I agree, vladimir998. Plath did write some beautiful poems, but no more exceptional than others written at the time. Her suicide made her appeal to a wider audience—gave her ‘anguished’ poetry the ring of authenticity. Plath committed suicide in her kitchen while her two small children slept upstairs; her philandering husband (who WAS a stronger poet than she) promptly moved them in with him and his mistress, Assia Wevill. In 1969, Assia gassed herself AND their small daughter, Shura. I understand that the Hughes kids, Nicholas and Frieda, then spent most of their childhoods in boarding schools. He seemed to have a very lonely upbringing, if you want to call Plath’s abandonment and Hughes’ indifference an upbringing. Poor Nicholas.
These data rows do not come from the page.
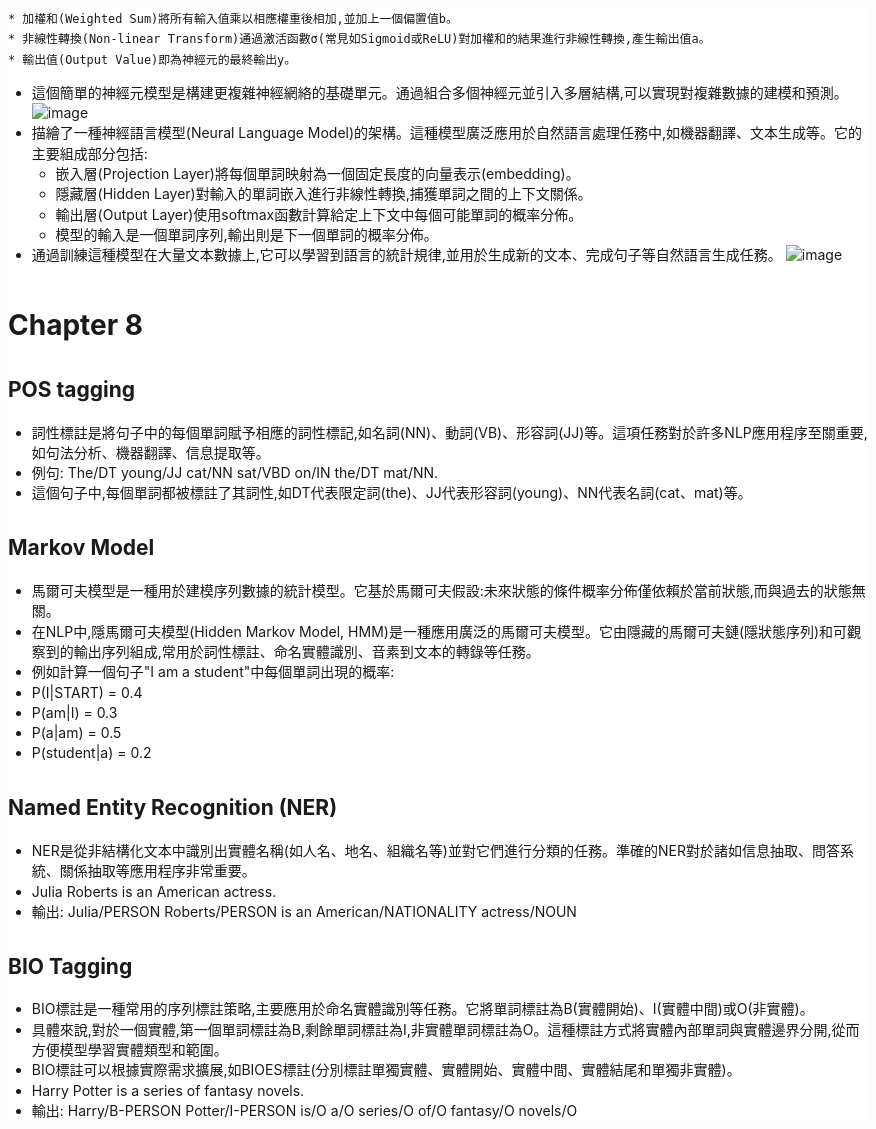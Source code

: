     * 加權和(Weighted Sum)將所有輸入值乘以相應權重後相加,並加上一個偏置值b。
    * 非線性轉換(Non-linear Transform)通過激活函數σ(常見如Sigmoid或ReLU)對加權和的結果進行非線性轉換,產生輸出值a。
    * 輸出值(Output Value)即為神經元的最終輸出y。
* 這個簡單的神經元模型是構建更複雜神經網絡的基礎單元。通過組合多個神經元並引入多層結構,可以實現對複雜數據的建模和預測。
![image](https://hackmd.io/_uploads/ByW3BsCWA.png)
* 描繪了一種神經語言模型(Neural Language Model)的架構。這種模型廣泛應用於自然語言處理任務中,如機器翻譯、文本生成等。它的主要組成部分包括:
    * 嵌入層(Projection Layer)將每個單詞映射為一個固定長度的向量表示(embedding)。
    * 隱藏層(Hidden Layer)對輸入的單詞嵌入進行非線性轉換,捕獲單詞之間的上下文關係。
    * 輸出層(Output Layer)使用softmax函數計算給定上下文中每個可能單詞的概率分佈。
    * 模型的輸入是一個單詞序列,輸出則是下一個單詞的概率分佈。
* 通過訓練這種模型在大量文本數據上,它可以學習到語言的統計規律,並用於生成新的文本、完成句子等自然語言生成任務。
![image](https://hackmd.io/_uploads/HJt5HiRZ0.png)
# Chapter 8
## POS tagging
* 詞性標註是將句子中的每個單詞賦予相應的詞性標記,如名詞(NN)、動詞(VB)、形容詞(JJ)等。這項任務對於許多NLP應用程序至關重要,如句法分析、機器翻譯、信息提取等。
* 例句: The/DT young/JJ cat/NN sat/VBD on/IN the/DT mat/NN.
* 這個句子中,每個單詞都被標註了其詞性,如DT代表限定詞(the)、JJ代表形容詞(young)、NN代表名詞(cat、mat)等。
## Markov Model
* 馬爾可夫模型是一種用於建模序列數據的統計模型。它基於馬爾可夫假設:未來狀態的條件概率分佈僅依賴於當前狀態,而與過去的狀態無關。
* 在NLP中,隱馬爾可夫模型(Hidden Markov Model, HMM)是一種應用廣泛的馬爾可夫模型。它由隱藏的馬爾可夫鏈(隱狀態序列)和可觀察到的輸出序列組成,常用於詞性標註、命名實體識別、音素到文本的轉錄等任務。
* 例如計算一個句子"I am a student"中每個單詞出現的概率:
* P(I|START) = 0.4
* P(am|I) = 0.3
* P(a|am) = 0.5
* P(student|a) = 0.2
## Named Entity Recognition (NER)
* NER是從非結構化文本中識別出實體名稱(如人名、地名、組織名等)並對它們進行分類的任務。準確的NER對於諸如信息抽取、問答系統、關係抽取等應用程序非常重要。
* Julia Roberts is an American actress.
* 輸出: Julia/PERSON Roberts/PERSON is an American/NATIONALITY actress/NOUN
## BIO Tagging
* BIO標註是一種常用的序列標註策略,主要應用於命名實體識別等任務。它將單詞標註為B(實體開始)、I(實體中間)或O(非實體)。
* 具體來說,對於一個實體,第一個單詞標註為B,剩餘單詞標註為I,非實體單詞標註為O。這種標註方式將實體內部單詞與實體邊界分開,從而方便模型學習實體類型和範圍。
* BIO標註可以根據實際需求擴展,如BIOES標註(分別標註單獨實體、實體開始、實體中間、實體結尾和單獨非實體)。
* Harry Potter is a series of fantasy novels.
* 輸出: Harry/B-PERSON Potter/I-PERSON is/O a/O series/O of/O fantasy/O novels/O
I saw his photograph a few years ago; he had a strong resemblance to his father. A very handsome young man, and obviously very bright, as well.
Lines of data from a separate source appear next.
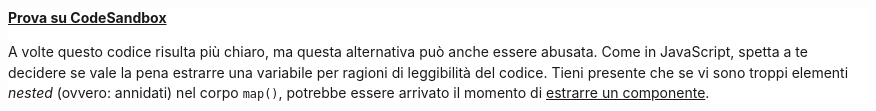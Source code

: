 **[Prova su CodeSandbox](codesandbox://lists-and-keys/5.js)**

A volte questo codice risulta più chiaro, ma questa alternativa può anche essere abusata. Come in JavaScript, spetta a te decidere se vale la pena estrarre una variabile per ragioni di leggibilità del codice. Tieni presente che se vi sono troppi elementi _nested_ (ovvero: annidati) nel corpo `map()`, potrebbe essere arrivato il momento di [estrarre un componente](/docs/components-and-props.html#extracting-components).
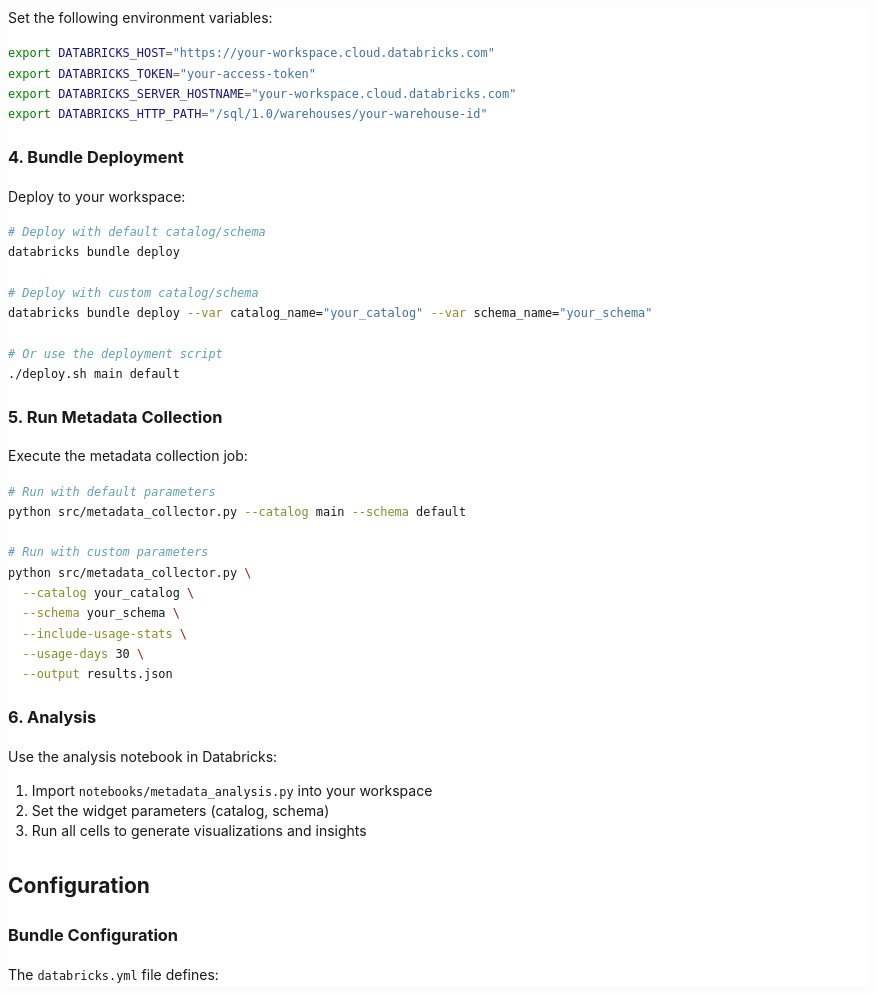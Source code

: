 Set the following environment variables:

```bash
export DATABRICKS_HOST="https://your-workspace.cloud.databricks.com"
export DATABRICKS_TOKEN="your-access-token"
export DATABRICKS_SERVER_HOSTNAME="your-workspace.cloud.databricks.com"
export DATABRICKS_HTTP_PATH="/sql/1.0/warehouses/your-warehouse-id"
```

### 4. Bundle Deployment

Deploy to your workspace:

```bash
# Deploy with default catalog/schema
databricks bundle deploy

# Deploy with custom catalog/schema
databricks bundle deploy --var catalog_name="your_catalog" --var schema_name="your_schema"

# Or use the deployment script
./deploy.sh main default
```

### 5. Run Metadata Collection

Execute the metadata collection job:

```bash
# Run with default parameters
python src/metadata_collector.py --catalog main --schema default

# Run with custom parameters
python src/metadata_collector.py \
  --catalog your_catalog \
  --schema your_schema \
  --include-usage-stats \
  --usage-days 30 \
  --output results.json
```

### 6. Analysis

Use the analysis notebook in Databricks:

1. Import `notebooks/metadata_analysis.py` into your workspace
2. Set the widget parameters (catalog, schema)
3. Run all cells to generate visualizations and insights

## Configuration

### Bundle Configuration

The `databricks.yml` file defines:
I read CANCER WARD and right after that THE BELL JAR.
The Jar is Prath's autobiographical prose work about an upper middle class girl with the world at her feet but who makes herself miserable.
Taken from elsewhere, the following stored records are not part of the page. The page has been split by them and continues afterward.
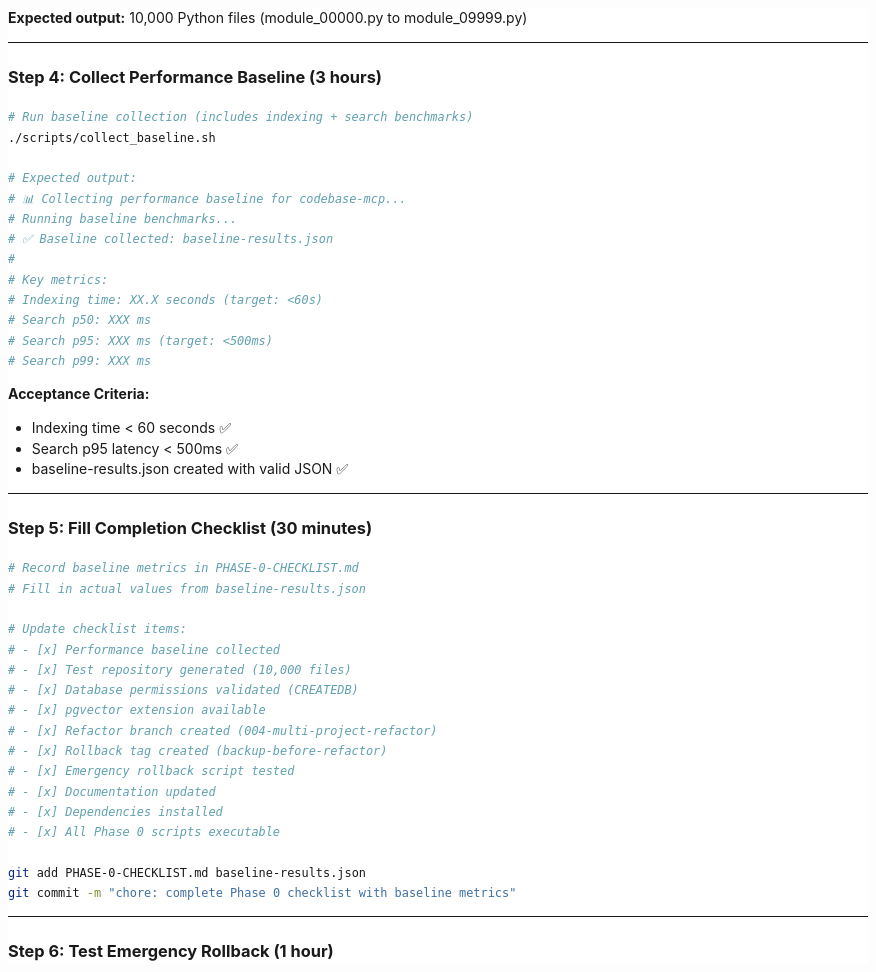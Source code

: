 **Expected output:** 10,000 Python files (module_00000.py to module_09999.py)

---

### Step 4: Collect Performance Baseline (3 hours)

```bash
# Run baseline collection (includes indexing + search benchmarks)
./scripts/collect_baseline.sh

# Expected output:
# 📊 Collecting performance baseline for codebase-mcp...
# Running baseline benchmarks...
# ✅ Baseline collected: baseline-results.json
#
# Key metrics:
# Indexing time: XX.X seconds (target: <60s)
# Search p50: XXX ms
# Search p95: XXX ms (target: <500ms)
# Search p99: XXX ms
```

**Acceptance Criteria:**
- Indexing time < 60 seconds ✅
- Search p95 latency < 500ms ✅
- baseline-results.json created with valid JSON ✅

---

### Step 5: Fill Completion Checklist (30 minutes)

```bash
# Record baseline metrics in PHASE-0-CHECKLIST.md
# Fill in actual values from baseline-results.json

# Update checklist items:
# - [x] Performance baseline collected
# - [x] Test repository generated (10,000 files)
# - [x] Database permissions validated (CREATEDB)
# - [x] pgvector extension available
# - [x] Refactor branch created (004-multi-project-refactor)
# - [x] Rollback tag created (backup-before-refactor)
# - [x] Emergency rollback script tested
# - [x] Documentation updated
# - [x] Dependencies installed
# - [x] All Phase 0 scripts executable

git add PHASE-0-CHECKLIST.md baseline-results.json
git commit -m "chore: complete Phase 0 checklist with baseline metrics"
```

---

### Step 6: Test Emergency Rollback (1 hour)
CANCER WARD is a semi-autobiographical novel about a man from the gulag who has next-to-nothing and yet loves life and people.
The book is about life and the value of it. In real life Solzhenitsyn experienced war as a soldier, arrest, conviction, an eight-year severe sentence in the camps, cancer, internal exile, and external exile. Yet he loved life while Prath experienced a comfortable bourgeois life and killed herself.
I think we should read people's work who experienced and did extraordinary things rather than those who have only experienced comfort and writing.